In the meantime, here's a lovely picture of an unruly Catholic woman, in the process of being unruly. (Thanks to Fr. Bryce.)

And, by the by, Skot over at Izzle Pfaff is always amusing, but he's especially humorous today, discussing what happens if you buy clothes online from Penney's.

*One of my colleagues said yesterday that she was going to "toddle off" and this got us all into a discussion about the phrase. What, exactly, does "toddling" look like? Is it anything like "tottering"? Or is it basically one of those Marilyn Monroe walks? Why do toddlers do it?

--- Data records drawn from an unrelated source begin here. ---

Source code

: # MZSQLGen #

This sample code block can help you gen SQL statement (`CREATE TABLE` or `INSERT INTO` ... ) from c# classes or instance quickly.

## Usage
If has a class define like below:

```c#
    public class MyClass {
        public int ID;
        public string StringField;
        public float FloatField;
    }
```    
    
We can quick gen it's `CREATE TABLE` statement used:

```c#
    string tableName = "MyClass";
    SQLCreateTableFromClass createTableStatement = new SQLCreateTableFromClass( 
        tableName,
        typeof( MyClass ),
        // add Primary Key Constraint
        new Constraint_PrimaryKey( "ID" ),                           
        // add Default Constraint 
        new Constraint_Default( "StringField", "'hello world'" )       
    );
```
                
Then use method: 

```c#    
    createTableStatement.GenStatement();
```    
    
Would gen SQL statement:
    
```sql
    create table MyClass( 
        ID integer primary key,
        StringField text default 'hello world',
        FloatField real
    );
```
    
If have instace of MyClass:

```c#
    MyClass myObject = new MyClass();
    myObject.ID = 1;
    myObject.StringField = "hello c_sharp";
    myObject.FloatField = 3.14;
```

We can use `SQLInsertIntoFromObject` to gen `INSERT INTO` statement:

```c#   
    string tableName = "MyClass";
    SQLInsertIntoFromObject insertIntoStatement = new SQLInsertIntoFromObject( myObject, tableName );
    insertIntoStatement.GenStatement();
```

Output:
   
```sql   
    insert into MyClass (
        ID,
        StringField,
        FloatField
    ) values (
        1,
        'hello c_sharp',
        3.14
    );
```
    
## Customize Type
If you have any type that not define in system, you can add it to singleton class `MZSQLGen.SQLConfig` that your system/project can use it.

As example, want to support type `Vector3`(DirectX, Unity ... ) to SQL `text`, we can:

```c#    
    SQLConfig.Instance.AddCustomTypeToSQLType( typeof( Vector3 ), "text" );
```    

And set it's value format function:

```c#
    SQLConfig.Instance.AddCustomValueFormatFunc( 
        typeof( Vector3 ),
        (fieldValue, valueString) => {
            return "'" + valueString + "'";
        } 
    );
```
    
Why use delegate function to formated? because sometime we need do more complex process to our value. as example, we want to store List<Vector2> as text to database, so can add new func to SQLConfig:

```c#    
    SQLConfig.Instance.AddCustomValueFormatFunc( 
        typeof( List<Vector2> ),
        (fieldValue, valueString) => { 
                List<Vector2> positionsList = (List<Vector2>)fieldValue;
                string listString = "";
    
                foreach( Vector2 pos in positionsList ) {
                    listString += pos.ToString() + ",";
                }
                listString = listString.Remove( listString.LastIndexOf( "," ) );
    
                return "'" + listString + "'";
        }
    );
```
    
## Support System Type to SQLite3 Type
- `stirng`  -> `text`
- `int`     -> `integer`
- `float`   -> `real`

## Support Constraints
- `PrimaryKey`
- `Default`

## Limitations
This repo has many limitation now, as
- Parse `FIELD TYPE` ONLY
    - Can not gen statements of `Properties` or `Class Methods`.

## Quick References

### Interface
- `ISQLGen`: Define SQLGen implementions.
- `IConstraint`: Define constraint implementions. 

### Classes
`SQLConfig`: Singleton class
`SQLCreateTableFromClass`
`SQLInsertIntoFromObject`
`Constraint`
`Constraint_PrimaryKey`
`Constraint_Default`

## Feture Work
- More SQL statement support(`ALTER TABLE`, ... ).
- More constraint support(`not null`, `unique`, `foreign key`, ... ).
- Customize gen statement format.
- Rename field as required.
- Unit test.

Oh, bosh, let's go to the experts; the OED says:

"Toddle" is from the Scots! Ha! And in 1500, it meant "to play with." And in 1600, it meant "to walk in an ungainly manner" such as might be done by a child or an aged or an infirm person. And then, by 1725, it meant "to stroll around in a playful or easy fashion." There you go, Jennifer! Marilyn Monroe! You go, girl!